Friday, January 24, 2014

How to Win Friends and Influence People: Part 2- Six Ways to Make People Like You "Become Genuinely Interested in Other People"

 Dale Carnegie begins his teachings of this segment by encouraging us to treat others as man's best friend does. He includes the thought that you can make more friends in two months by becoming genuinely interested in other people than you can in two years by trying to get other people interested in you. 

What a concept! If only every person the world over was driven by this logic! You can make more friends in two months by becoming genuinely interested in other people than you can in two years by trying to get other people interested in you. 

I also like how direct Mr. Carnegie states, "If we merely try to impress people and get people interested in us, we will never have many true, sincere friends. Friends, real friends, are not made that way."

"It is the individual who is not interested in his fellow men who has the greatest difficulties in life and provides the greatest injury to others.
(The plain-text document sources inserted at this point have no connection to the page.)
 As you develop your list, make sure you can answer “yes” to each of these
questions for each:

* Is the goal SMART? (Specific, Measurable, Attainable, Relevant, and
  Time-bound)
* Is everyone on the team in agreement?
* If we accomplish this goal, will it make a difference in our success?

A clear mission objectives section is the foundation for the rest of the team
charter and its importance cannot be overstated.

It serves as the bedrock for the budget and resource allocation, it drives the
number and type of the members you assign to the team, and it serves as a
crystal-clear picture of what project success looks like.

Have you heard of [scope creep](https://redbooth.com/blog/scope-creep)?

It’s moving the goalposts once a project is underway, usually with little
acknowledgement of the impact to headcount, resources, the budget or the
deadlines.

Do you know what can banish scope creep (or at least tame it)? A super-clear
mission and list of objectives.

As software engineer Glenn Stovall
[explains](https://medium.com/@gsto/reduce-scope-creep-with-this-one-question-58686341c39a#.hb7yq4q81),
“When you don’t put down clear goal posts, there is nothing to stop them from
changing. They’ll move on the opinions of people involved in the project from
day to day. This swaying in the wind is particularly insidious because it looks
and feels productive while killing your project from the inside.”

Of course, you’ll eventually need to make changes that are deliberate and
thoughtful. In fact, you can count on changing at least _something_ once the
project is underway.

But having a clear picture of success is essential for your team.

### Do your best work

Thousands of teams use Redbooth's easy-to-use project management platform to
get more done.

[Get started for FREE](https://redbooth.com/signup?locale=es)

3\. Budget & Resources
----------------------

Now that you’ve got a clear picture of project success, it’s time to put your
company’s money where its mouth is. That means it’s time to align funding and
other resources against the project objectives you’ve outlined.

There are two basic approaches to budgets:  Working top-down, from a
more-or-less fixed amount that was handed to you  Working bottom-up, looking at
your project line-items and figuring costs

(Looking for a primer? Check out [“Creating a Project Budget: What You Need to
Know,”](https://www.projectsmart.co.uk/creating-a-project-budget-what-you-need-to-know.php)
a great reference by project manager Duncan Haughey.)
It is from among such individuals that all human failures spring." -Alfred Adler, Viennese Psychologist

As I read this chapter or enlightened knowledge, so pointedly instructing and factual, I can't help but relate it to the teachings of the world's greatest teacher, who said: "Therefore all things whatsoever ye would that men should do to you, do ye even so for them." (King James Bible- Matthew 7:12) In other words, if you want to be treated with respect, admiration and acknowledgement for your good works, achievements and fruits of your labor, do so first to those you interact with and the response will be the same in your favor.

If we want to make friends, let's put ourselves out to do things for other people--things that require time, energy, unselfishness and thoughtfulness... if we want to make friends, let's greet people with animation and enthusiasm. I'm brought to a consideration of how it felt to be greeted by my friends in the Polynesian culture. It may not be animated or enthusiastic in the way a some might perceive. But in a very real sense, that animation of joy and the enthusiasm of greeting those they care for is genuine. A typical greeting is in the form of a hug and/or a kiss on the cheek. They bring you into their "ohana" each time. What a novel thought, that all cultures and people should try to emulate. One might ponder upon how welcome and how appreciated others would feel if such an action were mainstream. Which leads me to Mr. Carnegie's next thought:

A show of interest, as with every other principle of human relations, must be sincere. It must pay off not only for the person showing the interest, but for the person receiving the attention. It is a two-way street--both parties benefit.